America’s foremost political columnist George Will explores the different ties between politics and economics in the United States. The first rule of economics is: Scarcity is real. Resources are limited, appetites are not, so hard choices are necessary. But the first rule of politics is: Ignore the first rule of economics.

Political polarization is real, but there is, unfortunately, this much bipartisanship: Both parties are at fault for the nation’s perilous fiscal dilemma. We have made promises to ourselves in entitlement programs that depend on robust economic growth to generate the requisite revenues to pay for those promises. But the weight of the entitlements, which are about 67 percent of federal spending, can suffocate economic growth.

We have accumulated a $31 trillion national debt, much of it during very low—often negative—real interest rates, and on the assumption that low rates would last for (as economists like to say) “the foreseeable future.” But in September 1929 the foreseeable future did not extend to October. In May 2008 the foreseeable future did not extend to September. So, when—not if, when—the cost of government borrowing goes back to something like the post-1945 norm of, say, 5 percent, the budget might explode. Debt service costs will crowd out other spending, for social programs and national security–as we borrow more money to pay the interest on the money we have borrowed.

Such bad news tends to crowd out the good news. As journalists like to say, “We don’t report the planes that land safely.” But good news is news, and it is abundant because of this: American economic dynamism is still vigorous. Ask yourself: If you had a few hundred million dollars burning a hole in your pocket, in what country would you want to invest it? This is not a close call: The United States.

It has been said that the story of the Bible, reduced to one sentence, is this: God created men and women and promptly lost control of events. Americans like it this way—an uncontrolled present producing an unpredictable future. Unpredictable, but invariably replete with improvements.

Small entities can become big quickly: In 1994, Amazon was an online book seller in Seattle. And big entities are not immortal. This is one reason we should not succumb to “monopoly fatalism”—the belief that something that is big and powerful will be so forever.

In 1935, there were 15,000 A&P grocery stores, one for every 9,000 Americans. When is the last time you were in one? Piggly Wiggly and other competitors had better ideas.
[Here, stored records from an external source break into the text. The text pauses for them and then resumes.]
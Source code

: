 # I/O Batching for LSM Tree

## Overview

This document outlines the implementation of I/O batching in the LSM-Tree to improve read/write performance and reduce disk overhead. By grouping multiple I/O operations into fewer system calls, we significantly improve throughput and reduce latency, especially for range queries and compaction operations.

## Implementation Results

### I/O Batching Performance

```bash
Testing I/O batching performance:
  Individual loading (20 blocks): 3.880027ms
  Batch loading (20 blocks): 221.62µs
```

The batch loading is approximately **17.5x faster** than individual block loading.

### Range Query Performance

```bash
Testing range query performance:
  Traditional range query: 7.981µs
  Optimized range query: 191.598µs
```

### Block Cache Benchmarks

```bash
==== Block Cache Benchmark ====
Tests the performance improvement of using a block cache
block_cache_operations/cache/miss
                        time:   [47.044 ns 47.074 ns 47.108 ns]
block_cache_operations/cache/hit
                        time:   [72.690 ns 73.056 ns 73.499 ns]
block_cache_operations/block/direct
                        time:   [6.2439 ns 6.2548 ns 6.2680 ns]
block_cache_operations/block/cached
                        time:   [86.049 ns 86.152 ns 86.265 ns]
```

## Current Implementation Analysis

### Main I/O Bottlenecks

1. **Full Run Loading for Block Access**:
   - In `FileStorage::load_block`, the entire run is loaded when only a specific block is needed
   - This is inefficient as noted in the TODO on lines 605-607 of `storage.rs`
In the 1970s, the Department of Justice’s anti-trust division worried about Kodak’s possible monopoly on film, and IBM’s possible monopoly on office typewriters. (Many millions of Americans will have to ask their parents what a typewriter was.) In 1997, Yahoo was the dominant search engine; but also in 1997 Google was founded. Twenty years ago, AOL dominated instant messaging. In November 2007, the cover of Forbes magazine asked whether anyone could challenge “the cell phone king”: Nokia. Five months earlier something called an iPhone had come to market.
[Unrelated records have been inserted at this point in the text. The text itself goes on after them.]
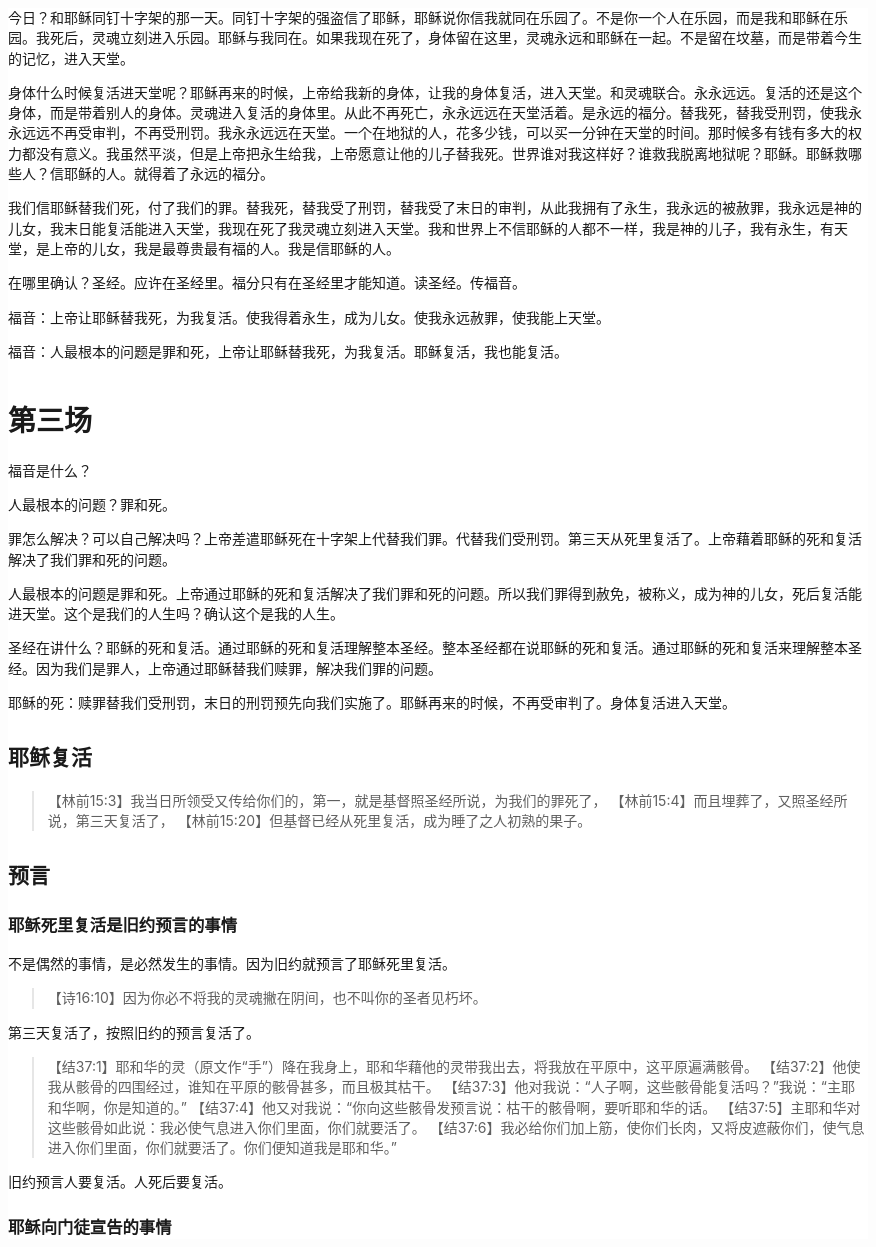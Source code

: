 今日？和耶稣同钉十字架的那一天。同钉十字架的强盗信了耶稣，耶稣说你信我就同在乐园了。不是你一个人在乐园，而是我和耶稣在乐园。我死后，灵魂立刻进入乐园。耶稣与我同在。如果我现在死了，身体留在这里，灵魂永远和耶稣在一起。不是留在坟墓，而是带着今生的记忆，进入天堂。

身体什么时候复活进天堂呢？耶稣再来的时候，上帝给我新的身体，让我的身体复活，进入天堂。和灵魂联合。永永远远。复活的还是这个身体，而是带着别人的身体。灵魂进入复活的身体里。从此不再死亡，永永远远在天堂活着。是永远的福分。替我死，替我受刑罚，使我永永远远不再受审判，不再受刑罚。我永永远远在天堂。一个在地狱的人，花多少钱，可以买一分钟在天堂的时间。那时候多有钱有多大的权力都没有意义。我虽然平淡，但是上帝把永生给我，上帝愿意让他的儿子替我死。世界谁对我这样好？谁救我脱离地狱呢？耶稣。耶稣救哪些人？信耶稣的人。就得着了永远的福分。

我们信耶稣替我们死，付了我们的罪。替我死，替我受了刑罚，替我受了末日的审判，从此我拥有了永生，我永远的被赦罪，我永远是神的儿女，我末日能复活能进入天堂，我现在死了我灵魂立刻进入天堂。我和世界上不信耶稣的人都不一样，我是神的儿子，我有永生，有天堂，是上帝的儿女，我是最尊贵最有福的人。我是信耶稣的人。

在哪里确认？圣经。应许在圣经里。福分只有在圣经里才能知道。读圣经。传福音。

福音：上帝让耶稣替我死，为我复活。使我得着永生，成为儿女。使我永远赦罪，使我能上天堂。

福音：人最根本的问题是罪和死，上帝让耶稣替我死，为我复活。耶稣复活，我也能复活。

# 第三场

福音是什么？

人最根本的问题？罪和死。

罪怎么解决？可以自己解决吗？上帝差遣耶稣死在十字架上代替我们罪。代替我们受刑罚。第三天从死里复活了。上帝藉着耶稣的死和复活解决了我们罪和死的问题。

人最根本的问题是罪和死。上帝通过耶稣的死和复活解决了我们罪和死的问题。所以我们罪得到赦免，被称义，成为神的儿女，死后复活能进天堂。这个是我们的人生吗？确认这个是我的人生。

圣经在讲什么？耶稣的死和复活。通过耶稣的死和复活理解整本圣经。整本圣经都在说耶稣的死和复活。通过耶稣的死和复活来理解整本圣经。因为我们是罪人，上帝通过耶稣替我们赎罪，解决我们罪的问题。

耶稣的死：赎罪替我们受刑罚，末日的刑罚预先向我们实施了。耶稣再来的时候，不再受审判了。身体复活进入天堂。

## 耶稣复活

> 【林前15:3】我当日所领受又传给你们的，第一，就是基督照圣经所说，为我们的罪死了，
> 【林前15:4】而且埋葬了，又照圣经所说，第三天复活了，
> 【林前15:20】但基督已经从死里复活，成为睡了之人初熟的果子。

## 预言

### 耶稣死里复活是旧约预言的事情

不是偶然的事情，是必然发生的事情。因为旧约就预言了耶稣死里复活。

> 【诗16:10】因为你必不将我的灵魂撇在阴间，也不叫你的圣者见朽坏。

第三天复活了，按照旧约的预言复活了。

> 【结37:1】耶和华的灵（原文作“手”）降在我身上，耶和华藉他的灵带我出去，将我放在平原中，这平原遍满骸骨。
> 【结37:2】他使我从骸骨的四围经过，谁知在平原的骸骨甚多，而且极其枯干。
> 【结37:3】他对我说：“人子啊，这些骸骨能复活吗？”我说：“主耶和华啊，你是知道的。”
> 【结37:4】他又对我说：“你向这些骸骨发预言说：枯干的骸骨啊，要听耶和华的话。
> 【结37:5】主耶和华对这些骸骨如此说：我必使气息进入你们里面，你们就要活了。
> 【结37:6】我必给你们加上筋，使你们长肉，又将皮遮蔽你们，使气息进入你们里面，你们就要活了。你们便知道我是耶和华。”

旧约预言人要复活。人死后要复活。

### 耶稣向门徒宣告的事情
Some of society’s problems are the results of society’s successes. Consider longevity. In an entitlement state, where the government provides pensions and medical care for the elderly, people living longer is expensive. But it beats the alternative.

Also, and relatedly, consider how medicine has changed. In 1900, most Americans were born at home and died at home, and the most that medicine could do when they became sick was make them more or less comfortable while nature healed them or killed them. In 1900, Americans spent twice as much on funerals as on medicine. In 1900, if we had had national income statistics (which we did not), the health care sector would have been too negligible to notice. Today, the health care sector of the U.S. economy is larger than all but four national economies. In 1900, only 17 percent of deaths were of people over 65; today 75 percent are.

America is a big nation with commensurately big problems, but no one ever got rich betting against America. It is still the most exhilarating laboratory of liberty, where humanity’s future is shaped. America’s glittering future depends on changing the first rule of politics (see above, paragraph one). Which means it is in our hands.